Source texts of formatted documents
-------------------------
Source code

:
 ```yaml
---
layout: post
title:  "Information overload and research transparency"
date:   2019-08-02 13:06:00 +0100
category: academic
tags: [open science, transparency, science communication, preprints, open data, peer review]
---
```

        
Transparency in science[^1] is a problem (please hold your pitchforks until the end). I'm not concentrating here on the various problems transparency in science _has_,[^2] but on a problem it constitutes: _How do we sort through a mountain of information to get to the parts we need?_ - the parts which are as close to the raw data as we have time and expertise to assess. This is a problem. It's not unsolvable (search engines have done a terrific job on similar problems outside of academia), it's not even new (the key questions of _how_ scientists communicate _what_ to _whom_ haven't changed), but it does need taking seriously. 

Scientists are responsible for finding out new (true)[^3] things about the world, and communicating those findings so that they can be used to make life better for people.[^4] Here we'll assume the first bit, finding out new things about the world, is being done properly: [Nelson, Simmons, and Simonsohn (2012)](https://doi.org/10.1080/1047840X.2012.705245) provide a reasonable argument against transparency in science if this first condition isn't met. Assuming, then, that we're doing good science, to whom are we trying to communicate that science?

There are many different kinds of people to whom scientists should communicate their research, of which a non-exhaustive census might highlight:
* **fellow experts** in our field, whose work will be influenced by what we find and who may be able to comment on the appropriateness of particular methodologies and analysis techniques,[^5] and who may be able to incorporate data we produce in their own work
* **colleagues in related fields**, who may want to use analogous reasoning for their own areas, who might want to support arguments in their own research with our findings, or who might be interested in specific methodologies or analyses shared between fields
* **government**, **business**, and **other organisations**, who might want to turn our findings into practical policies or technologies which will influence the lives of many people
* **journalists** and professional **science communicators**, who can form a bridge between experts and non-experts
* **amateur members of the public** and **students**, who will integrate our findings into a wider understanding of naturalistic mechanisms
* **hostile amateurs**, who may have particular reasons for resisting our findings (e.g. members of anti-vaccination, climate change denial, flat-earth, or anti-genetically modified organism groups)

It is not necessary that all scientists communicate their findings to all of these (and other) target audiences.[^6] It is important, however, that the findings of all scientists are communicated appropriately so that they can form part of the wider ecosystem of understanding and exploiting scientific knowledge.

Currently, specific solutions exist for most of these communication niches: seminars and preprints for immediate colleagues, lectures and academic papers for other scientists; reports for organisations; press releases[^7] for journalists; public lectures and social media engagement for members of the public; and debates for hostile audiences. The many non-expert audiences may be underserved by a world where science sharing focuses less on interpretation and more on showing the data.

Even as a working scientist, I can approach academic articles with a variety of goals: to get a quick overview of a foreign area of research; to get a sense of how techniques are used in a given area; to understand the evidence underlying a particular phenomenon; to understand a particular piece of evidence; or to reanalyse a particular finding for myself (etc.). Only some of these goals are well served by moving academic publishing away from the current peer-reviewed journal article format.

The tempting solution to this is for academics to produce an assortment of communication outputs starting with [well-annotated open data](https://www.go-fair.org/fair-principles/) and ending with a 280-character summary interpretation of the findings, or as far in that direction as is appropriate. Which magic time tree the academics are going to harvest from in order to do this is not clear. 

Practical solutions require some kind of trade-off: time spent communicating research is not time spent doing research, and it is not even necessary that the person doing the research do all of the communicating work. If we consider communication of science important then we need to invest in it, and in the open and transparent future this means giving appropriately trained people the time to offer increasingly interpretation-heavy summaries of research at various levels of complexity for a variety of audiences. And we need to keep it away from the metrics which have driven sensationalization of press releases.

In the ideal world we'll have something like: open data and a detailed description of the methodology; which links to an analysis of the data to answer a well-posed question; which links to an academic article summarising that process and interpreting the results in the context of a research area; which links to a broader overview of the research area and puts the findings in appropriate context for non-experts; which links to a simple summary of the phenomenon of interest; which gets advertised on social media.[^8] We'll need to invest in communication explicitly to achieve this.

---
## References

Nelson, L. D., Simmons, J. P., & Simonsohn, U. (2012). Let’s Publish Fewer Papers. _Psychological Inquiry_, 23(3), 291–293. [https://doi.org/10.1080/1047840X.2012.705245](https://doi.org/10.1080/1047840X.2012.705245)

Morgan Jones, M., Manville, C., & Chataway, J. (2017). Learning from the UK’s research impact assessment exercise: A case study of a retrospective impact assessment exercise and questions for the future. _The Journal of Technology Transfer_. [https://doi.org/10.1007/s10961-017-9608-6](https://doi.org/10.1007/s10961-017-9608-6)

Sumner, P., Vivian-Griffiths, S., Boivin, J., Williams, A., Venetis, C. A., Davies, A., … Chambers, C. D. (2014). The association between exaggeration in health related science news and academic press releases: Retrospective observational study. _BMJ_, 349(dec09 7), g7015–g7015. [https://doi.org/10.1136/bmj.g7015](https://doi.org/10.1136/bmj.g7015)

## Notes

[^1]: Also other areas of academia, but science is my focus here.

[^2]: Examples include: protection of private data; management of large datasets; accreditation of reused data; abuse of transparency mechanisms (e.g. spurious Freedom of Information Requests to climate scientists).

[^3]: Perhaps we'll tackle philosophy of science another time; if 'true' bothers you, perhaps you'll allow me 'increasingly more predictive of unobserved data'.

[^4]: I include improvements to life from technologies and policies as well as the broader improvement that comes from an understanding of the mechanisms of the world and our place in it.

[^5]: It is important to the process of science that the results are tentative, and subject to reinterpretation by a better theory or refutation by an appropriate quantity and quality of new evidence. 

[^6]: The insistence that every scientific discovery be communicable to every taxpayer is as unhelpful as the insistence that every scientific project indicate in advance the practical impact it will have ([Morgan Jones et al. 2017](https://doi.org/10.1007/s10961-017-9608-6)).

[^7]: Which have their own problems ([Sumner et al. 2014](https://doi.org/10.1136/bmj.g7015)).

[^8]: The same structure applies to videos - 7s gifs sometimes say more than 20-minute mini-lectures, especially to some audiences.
-------------------------
§ **EXERCISE DETAILS**
Please return only the lines above, starting at the line that has "shared between fields" and ending at the line that has "experts and non-experts", keeping both and leaving each one unchanged.

§ **ANSWER TO THIS PROBLEM**
* **colleagues in related fields**, who may want to use analogous reasoning for their own areas, who might want to support arguments in their own research with our findings, or who might be interested in specific methodologies or analyses shared between fields
* **government**, **business**, and **other organisations**, who might want to turn our findings into practical policies or technologies which will influence the lives of many people
* **journalists** and professional **science communicators**, who can form a bridge between experts and non-experts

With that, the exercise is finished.